Thursday, October 21, 2010

Random

I dreamed I was holding Simon. He was healthy and perfect. He was wearing pink. But I had a yellow blanket that I was trying to cover up the pink with, and keep him warm. He was crying, but then I shifted him to my shoulder and he stopped...content. I was walking with him...it felt good...natural...right.

I never have dreams about Lyra. I've never had one about Simon, until now. I don't pay much attention to dreams...but this one made me want this one to mean we're bringing him home with us.

5 comments:

  1. I haven't dreamed of Lucy since she died. The dream of Simon sounds powerful, especially as you are trying in the dream to make him his own being with the yellow.

    ReplyDelete
  2. I always wonder if and when a dream of Amelia will come. I still haven't had one. But I do have plenty of 'wake up screaming' nightmares. I am ready for these to be replaced by something where I feel confident again.
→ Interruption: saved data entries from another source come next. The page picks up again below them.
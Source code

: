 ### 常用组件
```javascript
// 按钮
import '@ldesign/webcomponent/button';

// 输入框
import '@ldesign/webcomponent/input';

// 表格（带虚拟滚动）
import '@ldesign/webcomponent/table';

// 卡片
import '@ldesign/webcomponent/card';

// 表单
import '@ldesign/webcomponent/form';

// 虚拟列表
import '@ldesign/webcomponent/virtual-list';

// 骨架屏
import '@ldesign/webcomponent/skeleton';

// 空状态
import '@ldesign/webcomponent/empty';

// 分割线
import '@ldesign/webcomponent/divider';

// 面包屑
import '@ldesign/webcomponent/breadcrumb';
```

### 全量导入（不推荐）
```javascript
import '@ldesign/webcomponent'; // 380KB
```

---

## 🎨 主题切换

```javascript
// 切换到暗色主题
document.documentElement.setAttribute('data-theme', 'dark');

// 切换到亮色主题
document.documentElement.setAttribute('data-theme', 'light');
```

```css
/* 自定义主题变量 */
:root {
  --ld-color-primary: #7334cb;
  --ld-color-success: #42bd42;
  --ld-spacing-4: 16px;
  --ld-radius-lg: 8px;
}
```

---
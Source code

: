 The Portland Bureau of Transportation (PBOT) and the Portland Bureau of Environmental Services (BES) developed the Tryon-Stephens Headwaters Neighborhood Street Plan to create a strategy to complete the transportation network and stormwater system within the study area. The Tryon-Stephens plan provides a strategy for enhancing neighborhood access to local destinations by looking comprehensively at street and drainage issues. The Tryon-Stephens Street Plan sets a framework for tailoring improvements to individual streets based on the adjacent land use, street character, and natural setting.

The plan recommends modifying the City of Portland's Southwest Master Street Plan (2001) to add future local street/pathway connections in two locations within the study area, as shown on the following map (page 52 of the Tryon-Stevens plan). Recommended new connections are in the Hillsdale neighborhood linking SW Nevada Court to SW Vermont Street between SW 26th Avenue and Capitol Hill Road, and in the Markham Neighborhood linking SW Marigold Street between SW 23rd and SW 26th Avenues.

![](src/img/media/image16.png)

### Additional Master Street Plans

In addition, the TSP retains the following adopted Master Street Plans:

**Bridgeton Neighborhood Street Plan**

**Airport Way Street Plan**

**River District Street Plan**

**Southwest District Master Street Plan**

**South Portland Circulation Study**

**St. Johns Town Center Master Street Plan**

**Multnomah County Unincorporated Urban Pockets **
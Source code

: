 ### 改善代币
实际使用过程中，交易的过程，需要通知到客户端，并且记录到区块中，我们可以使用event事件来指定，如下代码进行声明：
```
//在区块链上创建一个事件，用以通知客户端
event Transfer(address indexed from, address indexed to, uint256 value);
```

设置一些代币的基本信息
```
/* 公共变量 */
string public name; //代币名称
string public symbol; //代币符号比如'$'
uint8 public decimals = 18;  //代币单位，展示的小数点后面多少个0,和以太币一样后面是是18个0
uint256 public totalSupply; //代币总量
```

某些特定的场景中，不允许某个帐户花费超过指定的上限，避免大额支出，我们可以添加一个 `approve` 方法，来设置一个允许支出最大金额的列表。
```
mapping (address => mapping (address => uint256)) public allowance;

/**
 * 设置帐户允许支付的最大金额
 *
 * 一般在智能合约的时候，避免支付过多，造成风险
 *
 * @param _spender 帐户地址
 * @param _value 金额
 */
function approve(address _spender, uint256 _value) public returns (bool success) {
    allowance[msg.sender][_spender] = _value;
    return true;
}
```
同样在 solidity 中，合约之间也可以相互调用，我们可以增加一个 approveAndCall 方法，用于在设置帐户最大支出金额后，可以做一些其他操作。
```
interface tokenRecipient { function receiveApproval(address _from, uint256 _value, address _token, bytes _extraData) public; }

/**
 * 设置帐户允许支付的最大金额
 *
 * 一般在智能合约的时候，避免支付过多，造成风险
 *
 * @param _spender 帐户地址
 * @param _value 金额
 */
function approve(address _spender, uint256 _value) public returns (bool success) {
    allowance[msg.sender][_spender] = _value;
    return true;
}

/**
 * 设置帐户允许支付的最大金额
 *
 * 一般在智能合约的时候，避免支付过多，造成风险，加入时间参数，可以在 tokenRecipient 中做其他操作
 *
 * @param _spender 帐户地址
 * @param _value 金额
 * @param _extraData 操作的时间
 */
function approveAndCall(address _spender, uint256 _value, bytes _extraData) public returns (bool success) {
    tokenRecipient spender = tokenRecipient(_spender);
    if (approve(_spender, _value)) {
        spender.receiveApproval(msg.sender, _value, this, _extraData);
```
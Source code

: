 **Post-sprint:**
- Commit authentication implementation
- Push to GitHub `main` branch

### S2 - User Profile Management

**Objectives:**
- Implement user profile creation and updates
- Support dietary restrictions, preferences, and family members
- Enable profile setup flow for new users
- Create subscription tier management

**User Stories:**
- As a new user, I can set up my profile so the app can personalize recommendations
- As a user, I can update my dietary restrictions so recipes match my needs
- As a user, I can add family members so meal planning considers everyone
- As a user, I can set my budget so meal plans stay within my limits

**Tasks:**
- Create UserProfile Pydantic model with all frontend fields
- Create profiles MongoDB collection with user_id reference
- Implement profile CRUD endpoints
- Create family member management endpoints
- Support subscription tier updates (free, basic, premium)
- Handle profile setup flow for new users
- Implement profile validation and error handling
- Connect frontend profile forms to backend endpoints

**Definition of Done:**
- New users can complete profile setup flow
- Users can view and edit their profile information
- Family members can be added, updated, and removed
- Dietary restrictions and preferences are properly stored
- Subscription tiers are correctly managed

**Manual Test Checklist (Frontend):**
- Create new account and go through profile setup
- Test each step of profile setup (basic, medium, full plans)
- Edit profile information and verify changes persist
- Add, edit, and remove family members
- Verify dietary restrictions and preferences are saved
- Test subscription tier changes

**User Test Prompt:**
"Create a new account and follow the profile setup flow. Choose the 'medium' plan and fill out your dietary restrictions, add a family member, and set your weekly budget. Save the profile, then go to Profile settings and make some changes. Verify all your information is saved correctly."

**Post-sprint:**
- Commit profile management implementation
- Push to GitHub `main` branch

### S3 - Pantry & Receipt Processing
    I am glad you got to have a good dream!

    ReplyDelete
  3. Sounds like a really comfortable, peaceful dream. I've dreamed a lot of this new baby, his arrival, his delivery, but never, really, of Calla. Strange, the things that happen in our subconscious, yes?

    I'm with you on the dream's meaning :)

    ReplyDelete
  4. So sweet! The dreams I've had about Alexandra have always been terrible and she's always been...dead. :( But I've had a lot of dreams about this little one and they are all of him alive and happy. Let's hope it's a good sign. XO

    ReplyDelete
  5. a beautiful dream. That must be such a struggle, separating the two of them in your mind in so many ways. This pregnancy is not your pregnancy with Lyra...I wish your psyche got a clean slate and was only filled with hope and eager, happy expectation of Simon's arrival without that meaning forgetting your little girl...we all hold our breath with you and wait for Simon.